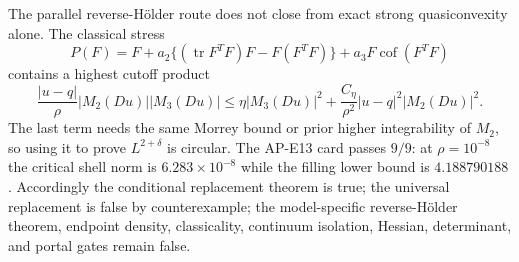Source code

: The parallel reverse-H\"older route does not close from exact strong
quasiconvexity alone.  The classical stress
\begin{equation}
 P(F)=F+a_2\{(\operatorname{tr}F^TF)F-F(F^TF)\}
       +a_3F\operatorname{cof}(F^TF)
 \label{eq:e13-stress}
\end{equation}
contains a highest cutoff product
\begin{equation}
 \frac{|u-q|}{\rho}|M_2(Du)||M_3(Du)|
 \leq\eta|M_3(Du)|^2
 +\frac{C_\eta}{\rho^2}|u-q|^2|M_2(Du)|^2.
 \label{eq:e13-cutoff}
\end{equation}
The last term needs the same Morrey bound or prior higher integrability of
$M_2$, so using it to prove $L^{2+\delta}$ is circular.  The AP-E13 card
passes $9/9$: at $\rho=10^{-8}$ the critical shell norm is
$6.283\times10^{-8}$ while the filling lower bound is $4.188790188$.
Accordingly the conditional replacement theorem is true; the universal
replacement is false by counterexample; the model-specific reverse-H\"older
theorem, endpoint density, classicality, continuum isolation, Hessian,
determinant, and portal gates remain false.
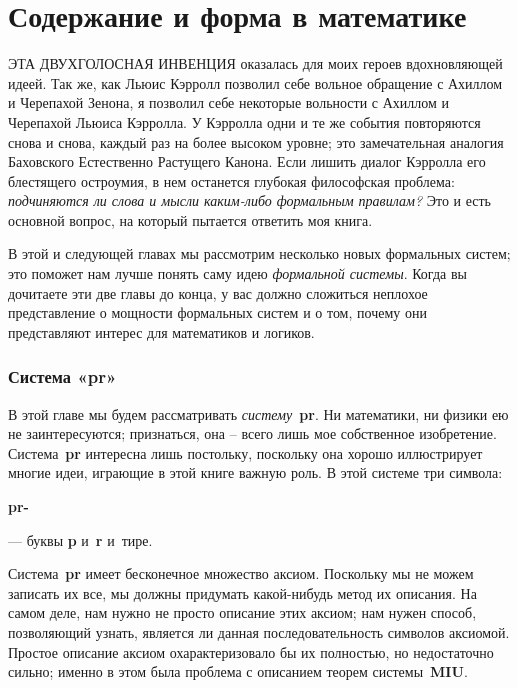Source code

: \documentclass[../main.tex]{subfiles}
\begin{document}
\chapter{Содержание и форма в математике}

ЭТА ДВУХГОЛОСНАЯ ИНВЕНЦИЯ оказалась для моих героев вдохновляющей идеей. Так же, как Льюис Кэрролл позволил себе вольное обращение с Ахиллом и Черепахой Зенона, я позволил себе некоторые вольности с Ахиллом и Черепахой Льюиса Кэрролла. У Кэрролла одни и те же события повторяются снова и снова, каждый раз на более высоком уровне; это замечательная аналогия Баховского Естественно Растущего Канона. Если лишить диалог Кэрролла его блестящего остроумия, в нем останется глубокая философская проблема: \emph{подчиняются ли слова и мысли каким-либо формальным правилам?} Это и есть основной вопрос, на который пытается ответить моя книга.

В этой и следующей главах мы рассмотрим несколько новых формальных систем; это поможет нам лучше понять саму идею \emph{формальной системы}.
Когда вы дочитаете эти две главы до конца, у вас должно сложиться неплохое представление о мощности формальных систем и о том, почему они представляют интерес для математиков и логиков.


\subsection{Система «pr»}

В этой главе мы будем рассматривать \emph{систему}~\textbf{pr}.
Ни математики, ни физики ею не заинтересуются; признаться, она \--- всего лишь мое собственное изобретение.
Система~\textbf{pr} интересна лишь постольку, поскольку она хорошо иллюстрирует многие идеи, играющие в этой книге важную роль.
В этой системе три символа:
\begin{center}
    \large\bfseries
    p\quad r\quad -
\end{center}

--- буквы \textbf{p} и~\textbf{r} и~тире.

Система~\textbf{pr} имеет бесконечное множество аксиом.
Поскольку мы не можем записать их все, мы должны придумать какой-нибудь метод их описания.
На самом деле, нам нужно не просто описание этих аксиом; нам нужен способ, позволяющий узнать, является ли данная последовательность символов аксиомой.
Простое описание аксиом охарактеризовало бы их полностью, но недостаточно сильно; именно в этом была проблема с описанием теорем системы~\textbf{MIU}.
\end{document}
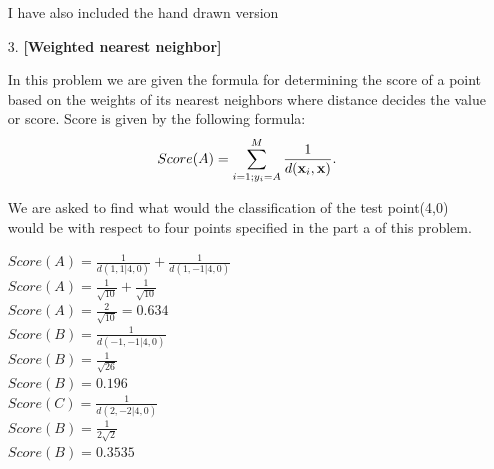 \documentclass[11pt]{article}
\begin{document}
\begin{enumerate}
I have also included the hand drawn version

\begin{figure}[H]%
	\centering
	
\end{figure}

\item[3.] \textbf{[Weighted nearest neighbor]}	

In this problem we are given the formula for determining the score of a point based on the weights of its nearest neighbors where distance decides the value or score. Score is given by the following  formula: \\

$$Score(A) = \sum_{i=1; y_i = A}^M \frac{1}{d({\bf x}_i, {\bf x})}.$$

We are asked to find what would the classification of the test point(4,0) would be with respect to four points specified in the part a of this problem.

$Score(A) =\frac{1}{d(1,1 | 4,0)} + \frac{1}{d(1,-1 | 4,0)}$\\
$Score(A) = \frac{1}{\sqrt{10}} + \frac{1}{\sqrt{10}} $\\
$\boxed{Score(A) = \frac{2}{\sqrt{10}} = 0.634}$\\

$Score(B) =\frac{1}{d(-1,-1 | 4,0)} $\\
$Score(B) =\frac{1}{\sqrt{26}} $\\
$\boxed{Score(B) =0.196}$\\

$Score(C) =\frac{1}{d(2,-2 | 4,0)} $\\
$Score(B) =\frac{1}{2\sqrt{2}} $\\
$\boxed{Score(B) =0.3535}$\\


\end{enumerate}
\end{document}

## WHAT YOU ARE ASKED TO DO
Please retype the records above exactly, excluding every picture.

## RESULT FOR THIS EXERCISE
Source code

: The parallel reverse-H\"older route does not close from exact strong
quasiconvexity alone.  The classical stress
\begin{equation}
 P(F)=F+a_2\{(\operatorname{tr}F^TF)F-F(F^TF)\}
       +a_3F\operatorname{cof}(F^TF)
 \label{eq:e13-stress}
\end{equation}
contains a highest cutoff product
\begin{equation}
 \frac{|u-q|}{\rho}|M_2(Du)||M_3(Du)|
 \leq\eta|M_3(Du)|^2
 +\frac{C_\eta}{\rho^2}|u-q|^2|M_2(Du)|^2.
 \label{eq:e13-cutoff}
\end{equation}
The last term needs the same Morrey bound or prior higher integrability of
$M_2$, so using it to prove $L^{2+\delta}$ is circular.  The AP-E13 card
passes $9/9$: at $\rho=10^{-8}$ the critical shell norm is
$6.283\times10^{-8}$ while the filling lower bound is $4.188790188$.
Accordingly the conditional replacement theorem is true; the universal
replacement is false by counterexample; the model-specific reverse-H\"older
theorem, endpoint density, classicality, continuum isolation, Hessian,
determinant, and portal gates remain false.
Source code

: \documentclass[../main.tex]{subfiles}
\begin{document}
\chapter{Содержание и форма в математике}

ЭТА ДВУХГОЛОСНАЯ ИНВЕНЦИЯ оказалась для моих героев вдохновляющей идеей. Так же, как Льюис Кэрролл позволил себе вольное обращение с Ахиллом и Черепахой Зенона, я позволил себе некоторые вольности с Ахиллом и Черепахой Льюиса Кэрролла. У Кэрролла одни и те же события повторяются снова и снова, каждый раз на более высоком уровне; это замечательная аналогия Баховского Естественно Растущего Канона. Если лишить диалог Кэрролла его блестящего остроумия, в нем останется глубокая философская проблема: \emph{подчиняются ли слова и мысли каким-либо формальным правилам?} Это и есть основной вопрос, на который пытается ответить моя книга.

В этой и следующей главах мы рассмотрим несколько новых формальных систем; это поможет нам лучше понять саму идею \emph{формальной системы}.
Когда вы дочитаете эти две главы до конца, у вас должно сложиться неплохое представление о мощности формальных систем и о том, почему они представляют интерес для математиков и логиков.


\subsection{Система «pr»}

В этой главе мы будем рассматривать \emph{систему}~\textbf{pr}.
Ни математики, ни физики ею не заинтересуются; признаться, она \--- всего лишь мое собственное изобретение.
Система~\textbf{pr} интересна лишь постольку, поскольку она хорошо иллюстрирует многие идеи, играющие в этой книге важную роль.
В этой системе три символа:
\begin{center}
    \large\bfseries
    p\quad r\quad -
\end{center}

--- буквы \textbf{p} и~\textbf{r} и~тире.

Система~\textbf{pr} имеет бесконечное множество аксиом.
Поскольку мы не можем записать их все, мы должны придумать какой-нибудь метод их описания.
На самом деле, нам нужно не просто описание этих аксиом; нам нужен способ, позволяющий узнать, является ли данная последовательность символов аксиомой.
Простое описание аксиом охарактеризовало бы их полностью, но недостаточно сильно; именно в этом была проблема с описанием теорем системы~\textbf{MIU}.
\end{document}
 \documentclass[11pt]{article}
\begin{document}
\begin{enumerate}
I have also included the hand drawn version

\begin{figure}[H]%
	\centering
	
\end{figure}

\item[3.] \textbf{[Weighted nearest neighbor]}	

In this problem we are given the formula for determining the score of a point based on the weights of its nearest neighbors where distance decides the value or score. Score is given by the following  formula: \\

$$Score(A) = \sum_{i=1; y_i = A}^M \frac{1}{d({\bf x}_i, {\bf x})}.$$

We are asked to find what would the classification of the test point(4,0) would be with respect to four points specified in the part a of this problem.

$Score(A) =\frac{1}{d(1,1 | 4,0)} + \frac{1}{d(1,-1 | 4,0)}$\\
$Score(A) = \frac{1}{\sqrt{10}} + \frac{1}{\sqrt{10}} $\\
$\boxed{Score(A) = \frac{2}{\sqrt{10}} = 0.634}$\\

$Score(B) =\frac{1}{d(-1,-1 | 4,0)} $\\
$Score(B) =\frac{1}{\sqrt{26}} $\\
$\boxed{Score(B) =0.196}$\\

$Score(C) =\frac{1}{d(2,-2 | 4,0)} $\\
$Score(B) =\frac{1}{2\sqrt{2}} $\\
$\boxed{Score(B) =0.3535}$\\


\end{enumerate}
\end{document}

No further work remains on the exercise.